One day she forgot the items. She looked down to see her arms covered in grime. When she ran a hand through her hair, it came away caked in dust and dirt.

“I was so ashamed,” she said as she deftly moved between her pots. “I worried my customers would think I wasn’t clean. But it wasn’t me. It’s the dirty street.”

Over the years, Thanh has cultivated a certain amnesia about this corner that, she says, keeps her sane. She has seen many strange things in her days there. “But I don’t want to keep them all,” she says. “So the following day, I just let them pass.”

In the past three decades, Thanh has remained one of the few constants on this stretch of Cong Quynh.

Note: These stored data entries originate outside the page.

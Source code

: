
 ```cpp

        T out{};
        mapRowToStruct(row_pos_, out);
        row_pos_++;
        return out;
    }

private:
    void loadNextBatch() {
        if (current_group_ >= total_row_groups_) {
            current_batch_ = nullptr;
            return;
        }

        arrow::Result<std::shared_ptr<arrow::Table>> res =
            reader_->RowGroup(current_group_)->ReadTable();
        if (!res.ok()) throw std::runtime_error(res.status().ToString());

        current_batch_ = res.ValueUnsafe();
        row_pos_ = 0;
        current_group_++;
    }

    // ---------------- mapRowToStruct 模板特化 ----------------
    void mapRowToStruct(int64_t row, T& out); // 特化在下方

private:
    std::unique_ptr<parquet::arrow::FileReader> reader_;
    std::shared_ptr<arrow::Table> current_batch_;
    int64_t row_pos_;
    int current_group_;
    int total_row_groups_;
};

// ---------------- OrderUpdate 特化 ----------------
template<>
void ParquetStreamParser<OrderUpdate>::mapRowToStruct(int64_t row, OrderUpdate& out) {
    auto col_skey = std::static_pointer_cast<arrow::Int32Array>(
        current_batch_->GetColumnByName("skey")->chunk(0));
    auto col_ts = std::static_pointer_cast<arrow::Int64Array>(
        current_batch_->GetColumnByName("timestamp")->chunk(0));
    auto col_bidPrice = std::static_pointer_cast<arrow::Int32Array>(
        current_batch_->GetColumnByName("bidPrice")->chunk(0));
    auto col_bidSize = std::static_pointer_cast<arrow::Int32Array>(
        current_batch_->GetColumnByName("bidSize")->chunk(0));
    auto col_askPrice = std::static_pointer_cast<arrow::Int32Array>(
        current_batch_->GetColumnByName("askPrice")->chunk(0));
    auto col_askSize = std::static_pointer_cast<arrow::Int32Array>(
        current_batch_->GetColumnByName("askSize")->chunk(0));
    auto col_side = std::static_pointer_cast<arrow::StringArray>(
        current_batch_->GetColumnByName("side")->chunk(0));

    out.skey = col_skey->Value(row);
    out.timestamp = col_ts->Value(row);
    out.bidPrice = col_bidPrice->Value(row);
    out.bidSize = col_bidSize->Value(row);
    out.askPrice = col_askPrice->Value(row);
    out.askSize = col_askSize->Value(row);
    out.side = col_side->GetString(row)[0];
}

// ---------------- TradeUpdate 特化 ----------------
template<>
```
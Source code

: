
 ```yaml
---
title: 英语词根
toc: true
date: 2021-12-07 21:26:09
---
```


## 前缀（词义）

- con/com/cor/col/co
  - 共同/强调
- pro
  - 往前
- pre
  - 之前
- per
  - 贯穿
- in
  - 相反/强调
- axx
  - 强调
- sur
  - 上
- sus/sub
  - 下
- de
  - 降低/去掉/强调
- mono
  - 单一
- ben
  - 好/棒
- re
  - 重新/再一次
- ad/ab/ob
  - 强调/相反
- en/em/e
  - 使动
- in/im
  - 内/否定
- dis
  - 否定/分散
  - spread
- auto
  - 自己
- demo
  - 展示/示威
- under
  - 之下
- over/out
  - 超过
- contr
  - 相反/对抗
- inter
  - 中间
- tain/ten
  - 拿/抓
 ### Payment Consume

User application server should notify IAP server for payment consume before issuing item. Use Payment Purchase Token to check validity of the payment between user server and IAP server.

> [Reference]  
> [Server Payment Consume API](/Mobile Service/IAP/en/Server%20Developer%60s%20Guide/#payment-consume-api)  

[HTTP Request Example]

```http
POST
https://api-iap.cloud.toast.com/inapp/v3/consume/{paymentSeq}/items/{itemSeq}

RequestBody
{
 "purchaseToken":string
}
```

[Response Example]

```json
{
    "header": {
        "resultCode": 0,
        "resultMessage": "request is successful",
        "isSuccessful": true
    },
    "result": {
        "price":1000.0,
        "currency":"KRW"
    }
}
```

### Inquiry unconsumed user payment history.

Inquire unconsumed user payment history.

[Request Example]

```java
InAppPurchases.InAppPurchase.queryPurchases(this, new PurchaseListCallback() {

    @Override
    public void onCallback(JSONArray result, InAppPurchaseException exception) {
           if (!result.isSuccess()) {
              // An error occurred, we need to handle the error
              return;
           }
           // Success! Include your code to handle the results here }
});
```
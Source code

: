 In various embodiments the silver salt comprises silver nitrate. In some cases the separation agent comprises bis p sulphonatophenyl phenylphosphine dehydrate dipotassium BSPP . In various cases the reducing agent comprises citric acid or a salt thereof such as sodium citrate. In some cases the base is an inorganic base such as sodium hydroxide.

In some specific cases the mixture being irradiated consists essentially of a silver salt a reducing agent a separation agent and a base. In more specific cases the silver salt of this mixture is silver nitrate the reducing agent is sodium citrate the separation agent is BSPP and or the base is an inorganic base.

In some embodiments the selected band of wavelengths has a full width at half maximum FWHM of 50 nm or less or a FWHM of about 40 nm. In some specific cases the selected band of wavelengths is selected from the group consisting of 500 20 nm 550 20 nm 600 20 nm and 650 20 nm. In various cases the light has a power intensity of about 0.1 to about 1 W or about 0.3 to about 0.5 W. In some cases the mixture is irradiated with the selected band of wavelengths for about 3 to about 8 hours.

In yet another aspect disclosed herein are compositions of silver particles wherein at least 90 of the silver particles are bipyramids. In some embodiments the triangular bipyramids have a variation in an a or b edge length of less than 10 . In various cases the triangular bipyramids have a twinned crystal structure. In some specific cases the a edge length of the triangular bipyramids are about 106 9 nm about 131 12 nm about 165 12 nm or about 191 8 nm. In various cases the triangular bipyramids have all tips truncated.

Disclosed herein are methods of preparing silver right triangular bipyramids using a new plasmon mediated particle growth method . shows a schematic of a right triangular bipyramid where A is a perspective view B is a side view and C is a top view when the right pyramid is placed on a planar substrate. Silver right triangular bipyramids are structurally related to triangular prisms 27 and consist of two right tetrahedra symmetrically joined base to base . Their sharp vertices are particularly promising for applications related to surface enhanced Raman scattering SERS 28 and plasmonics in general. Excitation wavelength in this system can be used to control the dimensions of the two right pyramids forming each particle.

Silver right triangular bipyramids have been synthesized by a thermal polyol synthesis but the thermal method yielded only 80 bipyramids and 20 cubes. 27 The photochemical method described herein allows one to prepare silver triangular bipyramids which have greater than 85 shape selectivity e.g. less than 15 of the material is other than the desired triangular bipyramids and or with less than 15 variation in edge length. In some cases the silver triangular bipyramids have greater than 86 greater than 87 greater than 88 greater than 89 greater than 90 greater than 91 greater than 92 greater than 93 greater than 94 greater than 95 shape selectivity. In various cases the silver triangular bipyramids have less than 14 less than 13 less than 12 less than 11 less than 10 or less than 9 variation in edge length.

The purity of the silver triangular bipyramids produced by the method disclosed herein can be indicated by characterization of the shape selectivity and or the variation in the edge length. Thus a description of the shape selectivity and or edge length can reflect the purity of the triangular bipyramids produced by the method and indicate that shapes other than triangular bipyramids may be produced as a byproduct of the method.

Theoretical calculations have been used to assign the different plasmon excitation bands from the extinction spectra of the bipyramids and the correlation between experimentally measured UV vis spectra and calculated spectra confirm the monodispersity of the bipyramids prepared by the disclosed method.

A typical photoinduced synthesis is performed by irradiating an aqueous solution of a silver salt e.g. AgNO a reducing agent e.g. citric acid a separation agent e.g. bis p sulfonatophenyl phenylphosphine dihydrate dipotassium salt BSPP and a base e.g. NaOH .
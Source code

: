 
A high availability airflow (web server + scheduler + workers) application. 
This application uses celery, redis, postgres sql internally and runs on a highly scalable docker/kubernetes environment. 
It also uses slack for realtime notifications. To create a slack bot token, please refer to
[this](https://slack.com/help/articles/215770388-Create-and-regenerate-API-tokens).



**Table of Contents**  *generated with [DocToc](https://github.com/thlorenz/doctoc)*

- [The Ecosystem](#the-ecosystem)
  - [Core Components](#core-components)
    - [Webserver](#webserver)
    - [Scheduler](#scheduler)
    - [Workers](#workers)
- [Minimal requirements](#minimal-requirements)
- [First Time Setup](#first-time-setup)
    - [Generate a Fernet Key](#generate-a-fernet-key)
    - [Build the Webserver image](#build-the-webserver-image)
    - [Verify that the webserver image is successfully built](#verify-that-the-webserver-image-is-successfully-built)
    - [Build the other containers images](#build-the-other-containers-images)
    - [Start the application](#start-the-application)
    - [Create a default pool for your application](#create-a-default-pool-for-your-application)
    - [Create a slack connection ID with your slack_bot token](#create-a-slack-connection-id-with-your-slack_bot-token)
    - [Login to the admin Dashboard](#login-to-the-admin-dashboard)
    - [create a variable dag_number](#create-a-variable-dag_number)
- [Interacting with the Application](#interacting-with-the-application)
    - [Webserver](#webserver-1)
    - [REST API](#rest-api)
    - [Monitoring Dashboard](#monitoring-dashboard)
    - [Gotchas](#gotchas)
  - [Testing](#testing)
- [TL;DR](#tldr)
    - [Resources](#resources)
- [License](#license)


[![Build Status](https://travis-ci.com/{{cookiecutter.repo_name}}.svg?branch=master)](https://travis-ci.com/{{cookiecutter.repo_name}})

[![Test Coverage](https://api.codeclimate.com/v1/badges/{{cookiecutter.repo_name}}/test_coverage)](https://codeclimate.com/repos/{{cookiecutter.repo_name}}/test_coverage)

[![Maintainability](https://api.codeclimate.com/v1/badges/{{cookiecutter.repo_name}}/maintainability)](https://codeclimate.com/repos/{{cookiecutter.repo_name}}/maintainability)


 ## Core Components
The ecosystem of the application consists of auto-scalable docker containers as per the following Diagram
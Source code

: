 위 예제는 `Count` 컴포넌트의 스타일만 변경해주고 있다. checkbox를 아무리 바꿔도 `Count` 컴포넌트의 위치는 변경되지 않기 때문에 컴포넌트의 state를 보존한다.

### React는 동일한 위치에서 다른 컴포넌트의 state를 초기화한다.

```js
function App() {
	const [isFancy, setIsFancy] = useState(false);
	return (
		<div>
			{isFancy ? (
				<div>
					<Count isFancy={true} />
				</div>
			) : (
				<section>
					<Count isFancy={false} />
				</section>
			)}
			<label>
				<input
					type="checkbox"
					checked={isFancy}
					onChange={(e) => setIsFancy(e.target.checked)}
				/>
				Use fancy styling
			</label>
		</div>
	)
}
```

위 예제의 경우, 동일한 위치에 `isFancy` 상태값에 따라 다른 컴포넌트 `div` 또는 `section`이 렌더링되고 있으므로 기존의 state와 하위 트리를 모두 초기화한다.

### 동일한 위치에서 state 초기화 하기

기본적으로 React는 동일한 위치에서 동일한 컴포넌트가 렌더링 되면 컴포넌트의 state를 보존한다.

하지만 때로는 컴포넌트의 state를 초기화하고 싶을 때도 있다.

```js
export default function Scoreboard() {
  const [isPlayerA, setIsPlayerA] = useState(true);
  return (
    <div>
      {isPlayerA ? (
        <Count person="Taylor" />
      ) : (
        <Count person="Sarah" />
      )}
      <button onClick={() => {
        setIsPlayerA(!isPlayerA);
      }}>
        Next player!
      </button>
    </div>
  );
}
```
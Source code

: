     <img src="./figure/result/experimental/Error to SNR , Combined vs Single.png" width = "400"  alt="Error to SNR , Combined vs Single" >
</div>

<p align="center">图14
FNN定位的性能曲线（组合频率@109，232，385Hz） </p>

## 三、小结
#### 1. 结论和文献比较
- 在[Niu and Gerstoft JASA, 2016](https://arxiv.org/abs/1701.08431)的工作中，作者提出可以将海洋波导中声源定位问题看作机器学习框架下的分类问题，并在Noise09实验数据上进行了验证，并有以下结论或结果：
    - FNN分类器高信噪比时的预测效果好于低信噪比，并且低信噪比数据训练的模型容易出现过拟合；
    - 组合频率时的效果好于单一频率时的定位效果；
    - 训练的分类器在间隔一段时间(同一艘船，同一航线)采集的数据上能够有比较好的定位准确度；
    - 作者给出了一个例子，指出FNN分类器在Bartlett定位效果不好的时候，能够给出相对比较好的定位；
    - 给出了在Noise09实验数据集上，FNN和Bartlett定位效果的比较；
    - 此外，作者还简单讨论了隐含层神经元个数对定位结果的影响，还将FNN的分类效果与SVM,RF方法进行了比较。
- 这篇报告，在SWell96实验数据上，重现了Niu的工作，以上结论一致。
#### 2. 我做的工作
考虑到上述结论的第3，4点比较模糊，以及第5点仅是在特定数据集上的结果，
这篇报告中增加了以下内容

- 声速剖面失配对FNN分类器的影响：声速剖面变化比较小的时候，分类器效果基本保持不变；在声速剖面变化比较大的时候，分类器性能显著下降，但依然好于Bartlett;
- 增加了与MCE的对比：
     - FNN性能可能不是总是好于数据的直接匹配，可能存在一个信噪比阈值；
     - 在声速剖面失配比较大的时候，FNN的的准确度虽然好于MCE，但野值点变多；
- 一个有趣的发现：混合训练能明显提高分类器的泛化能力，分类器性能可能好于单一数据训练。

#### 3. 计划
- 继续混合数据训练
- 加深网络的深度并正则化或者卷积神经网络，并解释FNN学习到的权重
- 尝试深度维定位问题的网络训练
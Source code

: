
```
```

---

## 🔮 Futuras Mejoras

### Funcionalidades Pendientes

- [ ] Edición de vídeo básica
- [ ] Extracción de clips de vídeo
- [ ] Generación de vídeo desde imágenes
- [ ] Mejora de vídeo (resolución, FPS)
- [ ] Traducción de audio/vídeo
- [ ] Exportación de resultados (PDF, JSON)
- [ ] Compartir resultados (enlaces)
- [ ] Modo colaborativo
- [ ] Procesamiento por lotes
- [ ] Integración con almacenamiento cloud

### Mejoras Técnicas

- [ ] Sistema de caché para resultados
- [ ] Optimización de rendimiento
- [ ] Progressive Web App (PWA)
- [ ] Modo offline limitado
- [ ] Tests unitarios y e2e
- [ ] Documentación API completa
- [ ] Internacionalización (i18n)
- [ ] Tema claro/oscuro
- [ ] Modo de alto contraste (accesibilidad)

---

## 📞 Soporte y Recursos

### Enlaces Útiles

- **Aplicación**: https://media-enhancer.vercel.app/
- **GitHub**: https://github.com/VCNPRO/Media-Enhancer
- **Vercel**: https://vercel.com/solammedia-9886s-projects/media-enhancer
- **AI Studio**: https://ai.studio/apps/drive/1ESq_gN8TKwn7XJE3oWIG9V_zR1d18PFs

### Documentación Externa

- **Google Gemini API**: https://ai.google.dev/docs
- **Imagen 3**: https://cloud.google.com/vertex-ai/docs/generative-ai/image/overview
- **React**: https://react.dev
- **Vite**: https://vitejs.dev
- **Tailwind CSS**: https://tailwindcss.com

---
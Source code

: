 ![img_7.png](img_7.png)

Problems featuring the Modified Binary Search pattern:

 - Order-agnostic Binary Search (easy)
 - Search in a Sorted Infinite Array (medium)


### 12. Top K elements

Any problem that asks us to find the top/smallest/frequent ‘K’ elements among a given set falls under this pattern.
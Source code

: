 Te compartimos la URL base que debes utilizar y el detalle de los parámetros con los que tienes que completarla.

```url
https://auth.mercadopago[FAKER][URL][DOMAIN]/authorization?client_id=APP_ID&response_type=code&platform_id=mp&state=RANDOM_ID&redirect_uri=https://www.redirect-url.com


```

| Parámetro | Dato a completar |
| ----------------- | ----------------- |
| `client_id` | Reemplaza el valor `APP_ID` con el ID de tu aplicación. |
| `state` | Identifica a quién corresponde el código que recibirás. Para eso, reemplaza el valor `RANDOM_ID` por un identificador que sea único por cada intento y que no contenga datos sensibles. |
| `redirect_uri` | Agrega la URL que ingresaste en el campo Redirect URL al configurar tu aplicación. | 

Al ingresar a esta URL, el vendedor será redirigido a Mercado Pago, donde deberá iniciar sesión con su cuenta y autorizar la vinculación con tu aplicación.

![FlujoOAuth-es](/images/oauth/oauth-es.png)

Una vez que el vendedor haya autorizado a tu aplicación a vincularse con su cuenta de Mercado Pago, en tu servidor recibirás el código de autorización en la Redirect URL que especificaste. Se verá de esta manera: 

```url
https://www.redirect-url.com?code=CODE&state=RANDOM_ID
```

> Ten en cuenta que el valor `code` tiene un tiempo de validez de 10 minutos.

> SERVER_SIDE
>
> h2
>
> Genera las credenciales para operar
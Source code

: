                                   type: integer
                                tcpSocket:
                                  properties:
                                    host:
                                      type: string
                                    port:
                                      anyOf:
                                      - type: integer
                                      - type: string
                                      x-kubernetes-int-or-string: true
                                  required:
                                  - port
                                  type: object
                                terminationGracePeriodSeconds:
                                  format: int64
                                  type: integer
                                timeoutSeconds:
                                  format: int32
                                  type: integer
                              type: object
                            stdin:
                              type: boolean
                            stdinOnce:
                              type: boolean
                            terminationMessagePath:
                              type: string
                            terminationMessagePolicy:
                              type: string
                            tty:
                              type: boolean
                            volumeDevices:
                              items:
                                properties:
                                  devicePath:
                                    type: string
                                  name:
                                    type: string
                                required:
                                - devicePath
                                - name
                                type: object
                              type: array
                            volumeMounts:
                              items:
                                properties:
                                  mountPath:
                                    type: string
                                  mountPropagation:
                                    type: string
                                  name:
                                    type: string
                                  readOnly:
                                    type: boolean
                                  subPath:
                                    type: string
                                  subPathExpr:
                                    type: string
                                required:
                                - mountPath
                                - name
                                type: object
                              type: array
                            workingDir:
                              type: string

She estimates that 70 percent of the families sold their homes and moved away since her mother started selling chè here before her.

“It used to be small homes,” she says. “Now I’m surrounded by palaces.”

Those that bought into the neighborhood knocked down the old homes to build bigger ones. While the value of the buildings around her has shot up several million dollars, Thanh’s treats remain an immutable bargain.

Three years ago, she had to move her operation across the street because a new restaurant opened up behind her. Last year, she raised her prices from VND3,000 to VND4,000 (15 to 20 US cents) per bowl.